Ailton Magal Silva, proprietário de um hotel na esquina da rua Helvétia com a alameda Dino Bueno, concorda com o secretário. “Desde às 8h não tem mais ninguém do programa no hotel. Não tivemos nenhum problema grave, nada que afete a confiança no trabalho. As pessoas estão acreditando mesmo que é uma chance de sair dessa vida na droga”, afirmou.

No hotel Avaré, uma assistente social da prefeitura perguntava se estava tudo bem, se precisava de alguma material extra para limpeza, enquanto conferia a lista de frequência dos 24 beneficiários que foram instalados ali. “Tem sido muito tranquilo. E a prefeitura tem dado todo o apoio, passam aqui várias vezes por dia para saber como estão as coisas”, disse um funcionário, que pediu para não ser identificado.

As ruas da região estão calmas e há pouco movimento de dependentes químicos não atendidos pelo programa. Os trabalhadores circulam uniformizados, independentemente de estar em horário de serviço. Na tenda de atendimento do programa eles ainda têm espaço para relaxar, jogar ping-pong, assistir televisão, ler ou desenhar.

O chamado “fluxo”, local de tráfico de drogas, está concentrado na alameda Barão de Piracicaba, ao lado do santuário Sagrado Coração de Jesus. Há viaturas da Guarda Civil Metropolitana (GCM) e da Polícia Militar espalhadas na região, mas não de forma ostensiva.

Segunda fase

O secretário adjunto do trabalho já prepara a segunda fase das ações, que devem ter início na próxima segunda. “Vamos ser mais rigorosos. O programa não é somente assistência social, é de trabalho. Então tem de participar das ações, cumprir os horários. Quem precisar de ajuda será atendido, mas não podemos ser permissivos”, explicou Sanches.

Apesar do acompanhamento, a coordenação do programa ainda não tem dados precisos sobre o número de atendimentos de saúde ou de presença no trabalho, por exemplo.

Os coordenadores dos 10 grupos de trabalho possuem uma lista de frequência dos participantes do programa. São eles que convocam as pessoas nos hotéis. A partir de segunda, eles deverão também fazer um acompanhamento das potencialidades, dificuldades e problemas de cada um.

“Assim poderemos identificar as habilidades, profissões que eles já tenham e abrir cursos de capacitação por afinidade”, completa Sanches. Até que esta fase esteja implementada, ele pretende visitar o local todos os dias.

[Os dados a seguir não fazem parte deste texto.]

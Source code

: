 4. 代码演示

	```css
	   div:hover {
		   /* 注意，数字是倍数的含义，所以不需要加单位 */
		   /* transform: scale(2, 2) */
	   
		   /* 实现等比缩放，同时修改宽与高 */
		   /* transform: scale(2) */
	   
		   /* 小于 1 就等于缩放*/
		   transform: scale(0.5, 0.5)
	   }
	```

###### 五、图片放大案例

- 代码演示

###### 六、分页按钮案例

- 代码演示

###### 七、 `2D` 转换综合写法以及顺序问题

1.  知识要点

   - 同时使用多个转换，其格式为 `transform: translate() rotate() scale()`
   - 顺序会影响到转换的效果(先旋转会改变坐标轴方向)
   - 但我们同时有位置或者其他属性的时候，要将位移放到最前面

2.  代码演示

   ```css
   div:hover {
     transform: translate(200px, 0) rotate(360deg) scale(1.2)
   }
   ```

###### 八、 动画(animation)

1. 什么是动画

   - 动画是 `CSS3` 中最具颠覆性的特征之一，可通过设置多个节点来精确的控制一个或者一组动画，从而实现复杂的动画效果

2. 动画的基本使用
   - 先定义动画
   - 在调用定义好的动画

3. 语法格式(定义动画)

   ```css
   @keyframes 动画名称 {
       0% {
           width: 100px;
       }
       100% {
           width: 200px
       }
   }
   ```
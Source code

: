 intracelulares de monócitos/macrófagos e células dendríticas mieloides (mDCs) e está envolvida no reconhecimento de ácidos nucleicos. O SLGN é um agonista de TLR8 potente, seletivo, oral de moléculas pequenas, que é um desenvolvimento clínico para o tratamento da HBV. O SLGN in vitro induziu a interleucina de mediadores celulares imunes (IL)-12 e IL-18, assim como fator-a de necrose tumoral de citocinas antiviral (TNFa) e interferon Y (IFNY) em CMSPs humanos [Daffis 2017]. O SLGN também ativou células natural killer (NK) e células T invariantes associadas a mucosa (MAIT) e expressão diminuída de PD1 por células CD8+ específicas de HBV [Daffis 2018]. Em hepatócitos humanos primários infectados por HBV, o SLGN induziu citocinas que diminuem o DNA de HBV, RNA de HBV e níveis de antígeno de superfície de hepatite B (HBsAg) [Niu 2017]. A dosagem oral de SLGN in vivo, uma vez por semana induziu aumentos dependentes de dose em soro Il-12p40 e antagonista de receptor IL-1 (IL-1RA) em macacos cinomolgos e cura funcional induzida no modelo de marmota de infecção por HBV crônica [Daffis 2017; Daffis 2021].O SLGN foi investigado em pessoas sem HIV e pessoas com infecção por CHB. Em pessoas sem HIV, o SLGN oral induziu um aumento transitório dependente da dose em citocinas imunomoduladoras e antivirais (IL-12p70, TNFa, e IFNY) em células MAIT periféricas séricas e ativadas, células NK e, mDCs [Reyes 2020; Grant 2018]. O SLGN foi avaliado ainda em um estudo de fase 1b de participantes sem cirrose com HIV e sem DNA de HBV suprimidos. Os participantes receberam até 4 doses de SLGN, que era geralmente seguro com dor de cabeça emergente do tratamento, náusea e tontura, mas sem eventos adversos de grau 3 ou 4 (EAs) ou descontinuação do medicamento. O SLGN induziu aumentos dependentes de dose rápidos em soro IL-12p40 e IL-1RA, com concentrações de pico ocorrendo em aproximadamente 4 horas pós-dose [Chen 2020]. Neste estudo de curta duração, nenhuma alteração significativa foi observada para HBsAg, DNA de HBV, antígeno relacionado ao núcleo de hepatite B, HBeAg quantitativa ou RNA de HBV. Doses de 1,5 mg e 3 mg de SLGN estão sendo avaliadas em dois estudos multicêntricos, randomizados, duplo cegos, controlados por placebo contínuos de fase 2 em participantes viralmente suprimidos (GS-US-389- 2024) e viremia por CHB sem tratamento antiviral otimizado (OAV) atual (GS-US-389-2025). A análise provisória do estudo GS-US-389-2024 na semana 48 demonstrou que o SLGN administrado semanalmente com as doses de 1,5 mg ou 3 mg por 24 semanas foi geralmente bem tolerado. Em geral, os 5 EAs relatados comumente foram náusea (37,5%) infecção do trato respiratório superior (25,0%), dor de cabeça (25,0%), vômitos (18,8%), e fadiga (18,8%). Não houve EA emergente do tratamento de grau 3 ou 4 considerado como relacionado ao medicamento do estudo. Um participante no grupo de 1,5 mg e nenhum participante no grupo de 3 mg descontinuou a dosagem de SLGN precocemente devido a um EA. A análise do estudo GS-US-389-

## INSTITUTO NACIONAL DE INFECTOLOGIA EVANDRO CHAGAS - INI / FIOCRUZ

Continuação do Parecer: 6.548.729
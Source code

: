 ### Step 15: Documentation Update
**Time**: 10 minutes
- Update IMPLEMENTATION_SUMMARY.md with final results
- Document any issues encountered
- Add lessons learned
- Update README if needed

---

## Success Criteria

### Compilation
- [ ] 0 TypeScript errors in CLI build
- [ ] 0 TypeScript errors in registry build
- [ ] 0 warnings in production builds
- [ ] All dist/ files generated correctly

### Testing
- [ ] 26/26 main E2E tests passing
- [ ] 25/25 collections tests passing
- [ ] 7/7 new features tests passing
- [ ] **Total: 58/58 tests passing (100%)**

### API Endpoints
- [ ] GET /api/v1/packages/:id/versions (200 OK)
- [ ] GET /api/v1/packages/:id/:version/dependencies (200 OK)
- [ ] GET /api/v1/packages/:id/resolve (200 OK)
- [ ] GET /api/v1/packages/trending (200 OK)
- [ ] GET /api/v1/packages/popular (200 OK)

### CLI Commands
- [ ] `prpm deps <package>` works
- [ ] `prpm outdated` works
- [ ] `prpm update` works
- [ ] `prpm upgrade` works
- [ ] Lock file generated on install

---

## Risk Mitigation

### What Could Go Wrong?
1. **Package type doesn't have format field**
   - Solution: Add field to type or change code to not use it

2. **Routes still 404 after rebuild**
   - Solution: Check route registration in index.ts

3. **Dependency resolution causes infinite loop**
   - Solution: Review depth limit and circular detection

Essas capacitações ainda não foram iniciadas e os beneficiários do programa têm participado de dinâmicas de grupo e atividades de integração no horário oposto ao de trabalho. Outras ações devem começar a ser implementadas em breve, como atividades culturais e esportivas aos finais de semana. Sanches disse já ter solicitado o funcionamento do restaurante bom prato, onde os atendidos fazem suas refeições, também aos sábados e domingos.

Muitos beneficiários têm aproveitado que ainda não há obrigatoriedade nas atividades extras para fazer um segundo turno de trabalho e levantar mais um dinheirinho.

Passeio e doce

É o caso de Vandeilda Benedito da Silva, a Vanda, que já teve sua história contada pela RBA em outras reportagens. Ela e o companheiro Renato Pereira, o Tim, transportavam uma carroça carregada de um estabelecimento para outro na região da Luz, a pedido de um comerciante.

“A gente vai trabalhando por que sabe que o programa é muito bom, mas não é para sempre. Quero me organizar e arrumar o meu canto”, afirmou. Vanda está empolgada com o programa e sequer projeta para o futuro o sucesso esperado. “O programa está dando certo, não é uma expectativa, é realidade”.

Ela espera ansiosa o primeiro pagamento, que será feito na sexta-feira (24), no valor de R$ 105, para os quais tem planos bem definidos.

“Vou levar meu filho, que vive com minha mãe, para passear e comer um doce. E quero visitar meus outros filhos que estão em um abrigo”, afirmou. O valor do primeiro pagamento contemplará os dias trabalhados entre 15 e 24 de janeiro.

Outro que já sabe o que fazer com o primeiro salário é o serralheiro João Carlos Gomes Aguiar, o Carlinhos, de 28 anos.

“Eu faço uns raps e quero registrar minhas músicas. Perdi um pendrive com várias músicas gravadas aqui no espaço social e não quero perder o meu trabalho”, afirmou ele, que já foi ao cartório saber como deve proceder para registrar as canções.

Carlinhos relata com orgulho que está há três dias sem usar crack. “E não quero mais saber disso. É só desgraça na vida das pessoas”.

O serralheiro, casado, pai de três filhos, sonha voltar para a família e tem se ocupado o máximo possível. “Acaba o trabalho e eu continuo aqui no espaço, vendo se posso fazer mais alguma coisa. Não quero deixar a mente vazia”, afirmou.

Já Rubens Golçalves Maia, de 34 anos, não vê a hora de começarem os cursos profissionalizantes. “Quero muito ser azulegista. Não falta trabalho e é bonito de fazer, ver um piso, uma parede assim certinha”.

Maia saía do restaurante Bom Prato elogiando a comida, assim como o quarto do hotel. Ele disse estar nas ruas há 12 anos, mas agora vê uma perspectiva real de “se acertar”. “Eu não usei mais a maldita pedra desde que comecei o trabalho. Não podia estar melhor”.